___ THE INPUT

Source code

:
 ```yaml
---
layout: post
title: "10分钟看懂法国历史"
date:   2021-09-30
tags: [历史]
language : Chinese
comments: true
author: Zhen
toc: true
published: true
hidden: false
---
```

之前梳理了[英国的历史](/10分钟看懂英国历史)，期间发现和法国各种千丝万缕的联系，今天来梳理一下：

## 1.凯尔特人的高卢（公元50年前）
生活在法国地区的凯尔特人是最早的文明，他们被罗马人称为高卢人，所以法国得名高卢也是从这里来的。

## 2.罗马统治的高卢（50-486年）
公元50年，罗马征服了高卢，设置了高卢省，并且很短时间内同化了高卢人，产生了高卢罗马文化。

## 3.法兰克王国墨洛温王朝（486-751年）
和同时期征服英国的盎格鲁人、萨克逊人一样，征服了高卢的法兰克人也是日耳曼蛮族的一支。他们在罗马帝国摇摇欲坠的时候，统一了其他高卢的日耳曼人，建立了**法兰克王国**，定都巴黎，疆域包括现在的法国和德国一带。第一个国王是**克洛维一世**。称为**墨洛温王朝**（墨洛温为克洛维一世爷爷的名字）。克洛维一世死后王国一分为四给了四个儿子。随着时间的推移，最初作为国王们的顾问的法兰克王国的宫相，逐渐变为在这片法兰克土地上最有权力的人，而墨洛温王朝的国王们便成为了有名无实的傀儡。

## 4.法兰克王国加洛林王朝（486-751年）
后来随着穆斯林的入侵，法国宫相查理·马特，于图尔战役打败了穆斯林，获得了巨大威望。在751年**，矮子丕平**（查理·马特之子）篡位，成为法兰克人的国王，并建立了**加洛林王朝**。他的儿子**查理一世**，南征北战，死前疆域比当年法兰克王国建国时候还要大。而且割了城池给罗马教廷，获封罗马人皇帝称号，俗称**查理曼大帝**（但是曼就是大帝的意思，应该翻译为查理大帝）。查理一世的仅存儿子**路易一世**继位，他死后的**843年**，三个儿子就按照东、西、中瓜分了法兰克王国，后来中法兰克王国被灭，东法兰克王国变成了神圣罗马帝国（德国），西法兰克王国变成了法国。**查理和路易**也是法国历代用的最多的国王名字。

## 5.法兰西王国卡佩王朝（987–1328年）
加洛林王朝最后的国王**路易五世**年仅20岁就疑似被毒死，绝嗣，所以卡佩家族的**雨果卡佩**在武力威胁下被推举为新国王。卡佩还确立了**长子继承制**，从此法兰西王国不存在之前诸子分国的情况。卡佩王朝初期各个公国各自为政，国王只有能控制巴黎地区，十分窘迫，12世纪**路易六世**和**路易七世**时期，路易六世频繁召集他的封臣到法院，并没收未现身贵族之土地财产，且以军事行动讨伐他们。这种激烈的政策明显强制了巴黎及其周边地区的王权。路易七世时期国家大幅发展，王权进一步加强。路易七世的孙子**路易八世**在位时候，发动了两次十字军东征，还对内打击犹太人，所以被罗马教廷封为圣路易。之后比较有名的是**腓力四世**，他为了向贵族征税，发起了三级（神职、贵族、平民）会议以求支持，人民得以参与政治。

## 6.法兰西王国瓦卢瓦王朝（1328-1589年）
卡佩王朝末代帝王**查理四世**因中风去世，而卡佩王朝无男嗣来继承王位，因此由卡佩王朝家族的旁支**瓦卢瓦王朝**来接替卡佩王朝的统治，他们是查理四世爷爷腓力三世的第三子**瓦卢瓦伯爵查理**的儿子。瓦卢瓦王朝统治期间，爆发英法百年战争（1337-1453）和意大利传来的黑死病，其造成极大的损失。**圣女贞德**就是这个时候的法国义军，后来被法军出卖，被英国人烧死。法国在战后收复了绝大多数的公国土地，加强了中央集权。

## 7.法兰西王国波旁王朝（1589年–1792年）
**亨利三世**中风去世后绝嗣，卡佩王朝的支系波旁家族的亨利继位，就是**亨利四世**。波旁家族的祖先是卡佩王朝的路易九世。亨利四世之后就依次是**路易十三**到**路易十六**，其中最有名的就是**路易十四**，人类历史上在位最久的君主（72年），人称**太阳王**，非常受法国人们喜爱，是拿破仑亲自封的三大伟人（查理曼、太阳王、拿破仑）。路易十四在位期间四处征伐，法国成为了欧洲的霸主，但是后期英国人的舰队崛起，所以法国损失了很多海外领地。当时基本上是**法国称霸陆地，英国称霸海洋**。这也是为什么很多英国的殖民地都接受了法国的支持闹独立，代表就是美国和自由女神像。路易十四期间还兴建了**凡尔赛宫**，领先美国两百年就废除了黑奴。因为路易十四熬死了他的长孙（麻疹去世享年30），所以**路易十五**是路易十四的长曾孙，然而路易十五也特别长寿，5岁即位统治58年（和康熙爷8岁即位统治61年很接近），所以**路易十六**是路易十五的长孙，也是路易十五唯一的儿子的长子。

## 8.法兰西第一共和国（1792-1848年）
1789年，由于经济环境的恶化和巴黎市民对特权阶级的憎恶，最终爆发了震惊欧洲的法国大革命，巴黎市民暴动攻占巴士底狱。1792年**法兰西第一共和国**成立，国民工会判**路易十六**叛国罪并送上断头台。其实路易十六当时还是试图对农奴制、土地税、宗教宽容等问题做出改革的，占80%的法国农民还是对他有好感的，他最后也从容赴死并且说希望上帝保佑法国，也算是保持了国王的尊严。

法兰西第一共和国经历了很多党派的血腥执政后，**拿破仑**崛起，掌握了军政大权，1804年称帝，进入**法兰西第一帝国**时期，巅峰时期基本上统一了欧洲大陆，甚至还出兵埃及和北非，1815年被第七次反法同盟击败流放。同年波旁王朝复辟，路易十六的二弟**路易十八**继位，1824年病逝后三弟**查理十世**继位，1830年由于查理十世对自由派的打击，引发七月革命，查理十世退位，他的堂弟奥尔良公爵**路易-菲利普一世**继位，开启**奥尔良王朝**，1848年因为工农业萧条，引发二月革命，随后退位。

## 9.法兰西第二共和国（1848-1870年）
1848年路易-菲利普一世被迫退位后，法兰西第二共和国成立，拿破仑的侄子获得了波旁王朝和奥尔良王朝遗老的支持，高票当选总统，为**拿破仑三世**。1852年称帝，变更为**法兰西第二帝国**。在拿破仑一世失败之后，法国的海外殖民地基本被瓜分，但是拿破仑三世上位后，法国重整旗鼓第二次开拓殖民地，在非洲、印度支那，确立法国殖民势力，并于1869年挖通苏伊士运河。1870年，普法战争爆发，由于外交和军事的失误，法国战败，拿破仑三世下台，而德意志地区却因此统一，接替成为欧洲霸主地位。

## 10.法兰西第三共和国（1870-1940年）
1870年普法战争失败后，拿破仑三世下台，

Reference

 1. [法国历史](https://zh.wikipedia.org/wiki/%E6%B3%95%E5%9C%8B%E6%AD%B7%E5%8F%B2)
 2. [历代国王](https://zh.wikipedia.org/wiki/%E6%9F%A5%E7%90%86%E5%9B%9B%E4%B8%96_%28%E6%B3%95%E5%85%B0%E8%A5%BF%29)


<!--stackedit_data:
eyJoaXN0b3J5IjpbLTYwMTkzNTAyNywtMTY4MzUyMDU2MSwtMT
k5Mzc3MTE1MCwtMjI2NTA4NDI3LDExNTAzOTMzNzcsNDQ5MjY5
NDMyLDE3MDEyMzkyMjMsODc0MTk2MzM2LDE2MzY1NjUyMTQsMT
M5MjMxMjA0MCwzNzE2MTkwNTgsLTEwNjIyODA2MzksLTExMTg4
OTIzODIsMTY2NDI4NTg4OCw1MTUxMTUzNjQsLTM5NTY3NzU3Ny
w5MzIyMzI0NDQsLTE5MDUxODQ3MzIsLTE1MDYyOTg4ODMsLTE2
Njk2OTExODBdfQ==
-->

______

#### [TASK DESCRIPTION]
A word-for-word restatement of the lines running from the one with "1870年普法战争失败后，拿破仑三世下台，" to the last line of the records is the whole answer.

#### [RESULT FOR THIS EXERCISE]
1870年普法战争失败后，拿破仑三世下台，

Reference

 1. [法国历史](https://zh.wikipedia.org/wiki/%E6%B3%95%E5%9C%8B%E6%AD%B7%E5%8F%B2)
 2. [历代国王](https://zh.wikipedia.org/wiki/%E6%9F%A5%E7%90%86%E5%9B%9B%E4%B8%96_%28%E6%B3%95%E5%85%B0%E8%A5%BF%29)


<!--stackedit_data:
eyJoaXN0b3J5IjpbLTYwMTkzNTAyNywtMTY4MzUyMDU2MSwtMT
k5Mzc3MTE1MCwtMjI2NTA4NDI3LDExNTAzOTMzNzcsNDQ5MjY5
NDMyLDE3MDEyMzkyMjMsODc0MTk2MzM2LDE2MzY1NjUyMTQsMT
M5MjMxMjA0MCwzNzE2MTkwNTgsLTEwNjIyODA2MzksLTExMTg4
OTIzODIsMTY2NDI4NTg4OCw1MTUxMTUzNjQsLTM5NTY3NzU3Ny
w5MzIyMzI0NDQsLTE5MDUxODQ3MzIsLTE1MDYyOTg4ODMsLTE2
Njk2OTExODBdfQ==
-->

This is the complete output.